It’s no secret that our world has changed over the past few months. As a result of COVID-19, we’ve been forced to change the way we live and work. Companies have had to adapt and evolve entirely, and lean in to trust the process of remote working. Businesses all around the globe are now working offsite to keep their operations afloat.
This is uncharted territory for most of us as we begin to adapt to our new world of work. Gone are the days of in-person meetings, catching up for a coffee in the kitchen, or grabbing a bite to eat with your co-workers at lunch.

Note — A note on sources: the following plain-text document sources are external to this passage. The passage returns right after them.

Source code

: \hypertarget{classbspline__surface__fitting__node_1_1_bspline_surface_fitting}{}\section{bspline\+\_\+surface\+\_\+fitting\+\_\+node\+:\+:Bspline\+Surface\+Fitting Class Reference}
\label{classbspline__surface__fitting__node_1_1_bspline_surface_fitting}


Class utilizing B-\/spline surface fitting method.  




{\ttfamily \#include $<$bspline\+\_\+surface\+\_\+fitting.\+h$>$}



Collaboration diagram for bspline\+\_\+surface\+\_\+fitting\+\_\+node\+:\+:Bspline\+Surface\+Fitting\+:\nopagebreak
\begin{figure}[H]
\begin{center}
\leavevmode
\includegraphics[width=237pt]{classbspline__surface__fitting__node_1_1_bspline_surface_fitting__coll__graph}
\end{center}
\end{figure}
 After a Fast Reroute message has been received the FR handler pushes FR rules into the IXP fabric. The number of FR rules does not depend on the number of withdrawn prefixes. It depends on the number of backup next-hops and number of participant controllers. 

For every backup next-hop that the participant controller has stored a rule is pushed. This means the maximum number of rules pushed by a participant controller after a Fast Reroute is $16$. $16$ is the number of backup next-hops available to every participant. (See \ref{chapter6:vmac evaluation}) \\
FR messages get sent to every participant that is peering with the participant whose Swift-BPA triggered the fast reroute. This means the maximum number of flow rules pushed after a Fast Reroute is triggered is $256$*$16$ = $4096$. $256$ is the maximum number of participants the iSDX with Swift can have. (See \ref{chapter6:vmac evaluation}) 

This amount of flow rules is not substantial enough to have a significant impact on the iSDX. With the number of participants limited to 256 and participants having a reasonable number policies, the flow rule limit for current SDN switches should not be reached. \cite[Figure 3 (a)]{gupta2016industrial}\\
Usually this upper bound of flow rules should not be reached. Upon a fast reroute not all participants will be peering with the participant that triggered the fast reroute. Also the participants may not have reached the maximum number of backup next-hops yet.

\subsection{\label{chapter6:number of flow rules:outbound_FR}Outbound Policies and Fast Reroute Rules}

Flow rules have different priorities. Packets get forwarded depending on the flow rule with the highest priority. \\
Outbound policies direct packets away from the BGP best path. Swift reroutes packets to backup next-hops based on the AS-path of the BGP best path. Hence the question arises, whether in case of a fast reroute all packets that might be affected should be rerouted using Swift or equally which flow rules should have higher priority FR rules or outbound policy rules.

Despite the unfortunate circumstances, COVID-19 has also revealed the immense potential of business in the digital age. It has shown that with the right mentality, companies are capable of leaning into new and exciting formats of business.
However, despite significant research pointing in favour of remote work, managers are still having difficulty trusting their employees to work productively from the comfort of their own home. We’ve been listening to your feedback and noticed some recurring themes come to light around trusting your employees when working remotely.
Examples of some of the questions we’ve received:
- How can I trust my employees to be productive when they’re working from home?
- How can my employees prove they are getting the work done?
Let’s examine these. As the world continues to transition to remote working, we thought we’d share how to foster a high trust culture within a remote workplace.
In our first session of our 4-week remote ready bootcamp, Ben Thompson, CEO of Employment Hero and Alex Hattingh, Chief People Officer at Employment Hero discussed how to build trust and establish a regular cadence while working remotely. Head here to sign up for future sessions or catch up on one’s you’ve missed.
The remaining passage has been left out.